Fifteen hundred years ago, tribes people from the central Amazon basin mixed their soil with charcoal derived from animal bone and tree bark. Today, at the site of this charcoal deposit, scientists have found some of the richest, most fertile soil in the world. Now this ancient, remarkably simple farming technique seems far ahead of the curve, holding promise as a carbon-negative strategy to rein in world hunger as well as greenhouse gases.
At the 235th national meeting of the American Chemical Society, scientists report that charcoal derived from heated biomass has an unprecedented ability to improve the fertility of soil — one that surpasses compost, animal manure, and other well-known soil conditioners.
They also suggest that this so-called “biochar” profoundly enhances the natural carbon seizing ability of soil. Dubbed “black gold agriculture,” scientists say this “revolutionary” farming technique can provide a cheap, straight-forward strategy to reduce greenhouse gases by trapping them in charcoal-laced soil.
“Charcoal fertilization can permanently increase soil organic matter content and improve soil quality, persisting in soil for hundreds to thousands of years,” Mingxin Guo, Ph.D., and colleagues report. In what they describe as a “new and pioneering” ACS report — the first systematic investigation of soil improvement by charcoal fertilization — Guo found that soils receiving charcoal produced from organic wastes were much looser, absorbed significantly more water and nutrients and produced higher crop biomass. The authors, with Delaware State University, say “the results demonstrate that charcoal amendment is a revolutionary approach for long-term soil quality improvement.”
Soil deterioration from depletion of organic matter is an increasingly serious global problem that contributes to hunger and malnutrition. Often a result of unsustainable farming, overuse of chemical fertilizers and drought, the main weapons to combat the problem —compost, animal manure and crop debris — decompose rapidly.
“Earth’s soil is the largest terrestrial pool of carbon,” Guo said. “In other words, most of the earth’s carbon is fixed in soil.” But if this soil is intensively cultivated by tillage and chemical fertilization, organic matter in soil will be quickly decomposed into carbon dioxide by soil microbes and released into the atmosphere, leaving the soil compacted and nutrient-poor.
Applying raw organic materials to soil only provides a temporary solution, since the applied organic matter decomposes quickly. Converting this unutilized raw material into biochar, a non-toxic and stable fertilizer, could keep carbon in the soil and out of the atmosphere, says Guo.
“Speaking in terms of fertility and productivity, the soil quality will be improved. It is a long-term effect. After you apply it once, it will be there for hundreds of years,” according to Guo. With its porous structure and high nutrient- and water-holding capabilities, biochar could become an extremely attractive option for commercial farmers and home gardeners looking for long-term soil improvement.

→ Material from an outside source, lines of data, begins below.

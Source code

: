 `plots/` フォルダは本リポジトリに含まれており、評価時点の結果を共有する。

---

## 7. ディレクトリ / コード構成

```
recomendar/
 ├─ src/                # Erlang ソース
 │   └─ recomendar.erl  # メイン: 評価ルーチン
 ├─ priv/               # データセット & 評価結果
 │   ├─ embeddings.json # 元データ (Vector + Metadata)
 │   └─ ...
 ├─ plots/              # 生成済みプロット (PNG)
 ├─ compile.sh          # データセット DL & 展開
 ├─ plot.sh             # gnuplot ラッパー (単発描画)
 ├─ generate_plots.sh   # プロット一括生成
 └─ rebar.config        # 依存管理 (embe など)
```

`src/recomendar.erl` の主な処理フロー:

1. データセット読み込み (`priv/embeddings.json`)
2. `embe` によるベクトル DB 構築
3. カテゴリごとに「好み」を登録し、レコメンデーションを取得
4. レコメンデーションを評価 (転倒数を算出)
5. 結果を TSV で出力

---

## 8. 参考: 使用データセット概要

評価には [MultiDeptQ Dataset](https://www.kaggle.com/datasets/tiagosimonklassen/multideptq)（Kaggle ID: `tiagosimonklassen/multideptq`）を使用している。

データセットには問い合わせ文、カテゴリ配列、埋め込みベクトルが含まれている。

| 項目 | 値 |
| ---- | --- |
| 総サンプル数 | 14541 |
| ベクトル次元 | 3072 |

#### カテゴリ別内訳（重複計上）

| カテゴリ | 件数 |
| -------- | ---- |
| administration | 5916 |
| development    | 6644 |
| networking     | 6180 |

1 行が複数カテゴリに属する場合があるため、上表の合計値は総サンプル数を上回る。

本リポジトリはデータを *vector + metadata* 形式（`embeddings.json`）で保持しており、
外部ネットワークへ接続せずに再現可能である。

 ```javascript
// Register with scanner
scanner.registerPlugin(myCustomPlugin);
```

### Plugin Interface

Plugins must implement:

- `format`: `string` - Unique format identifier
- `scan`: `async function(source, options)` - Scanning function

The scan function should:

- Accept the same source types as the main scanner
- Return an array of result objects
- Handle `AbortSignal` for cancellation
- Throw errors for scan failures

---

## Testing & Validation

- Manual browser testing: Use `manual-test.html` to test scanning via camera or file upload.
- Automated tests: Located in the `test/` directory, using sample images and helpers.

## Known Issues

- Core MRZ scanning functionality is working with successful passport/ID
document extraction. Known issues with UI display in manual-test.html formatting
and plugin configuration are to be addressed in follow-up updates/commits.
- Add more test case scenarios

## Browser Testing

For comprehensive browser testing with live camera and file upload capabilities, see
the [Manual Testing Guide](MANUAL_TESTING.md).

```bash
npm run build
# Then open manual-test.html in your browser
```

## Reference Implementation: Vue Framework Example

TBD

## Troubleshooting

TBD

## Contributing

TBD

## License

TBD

The researchers planted winter wheat in pots of soil in a greenhouse. Some pots were amended with two percent biochar, generated from readily available ingredients like tree leaves, corn stalk and wood chips. The other pots contained ordinary soil.
The biochar-infused soil showed vastly improved germination and growing rates compared to regular soil. Guo says that even a one-percent charcoal treatment would lead to improved crop yield.
Guo is “positive” that this ground-breaking farming technique can help feed countries with poor soil quality. “We hope this technology will be extended worldwide,” says Guo.
“The production of current arable land could be significantly improved to provide more food and fiber for the growing populations. We want to call it the second agricultural revolution, or black gold revolution!”
He suggests that charcoal production has been practiced for at least 3000 years. But until now, nobody realized that this charcoal could improve soil fertility until archaeologists stumbled on the aforementioned Amazonian soil several years ago.
Biochar production is straightforward, involving a heating process known as pyrolysis. First, organic residue such as tree leaves and wood chips is packed into a metal container and sealed. Then, through a small hole on top, the container is heated and the material burns. The raw organic matter is transformed into black charcoal. Smokes generated during pyrolysis can also be collected and cooled down to form bio-oil, a renewable energy source, says Guo.
In lieu of patenting biochar, Guo says he is most interested in extending the technology into practice as soon as possible. To that end, his colleagues at Delaware State University are investigating a standardized production procedure for biochar. They also foresee long-term field studies are needed to validate and demonstrate the technology. Guo noted that downsides of biochar include transportation costs resulting from its bulk mass and a need to develop new tools to spread the granular fertilizer over large tracts of farmland.
The researchers are about to embark on a five-year study on the effect of “black gold” on spinach, green peppers, tomatoes and other crops. They seek the long-term effects of biochar fertilization on soil carbon changes, crop productivity and its effect of the soil microorganism community.
“Through this long-term work, we will show to people that biochar fertilization will significantly change our current conventional farming concepts,” says Guo.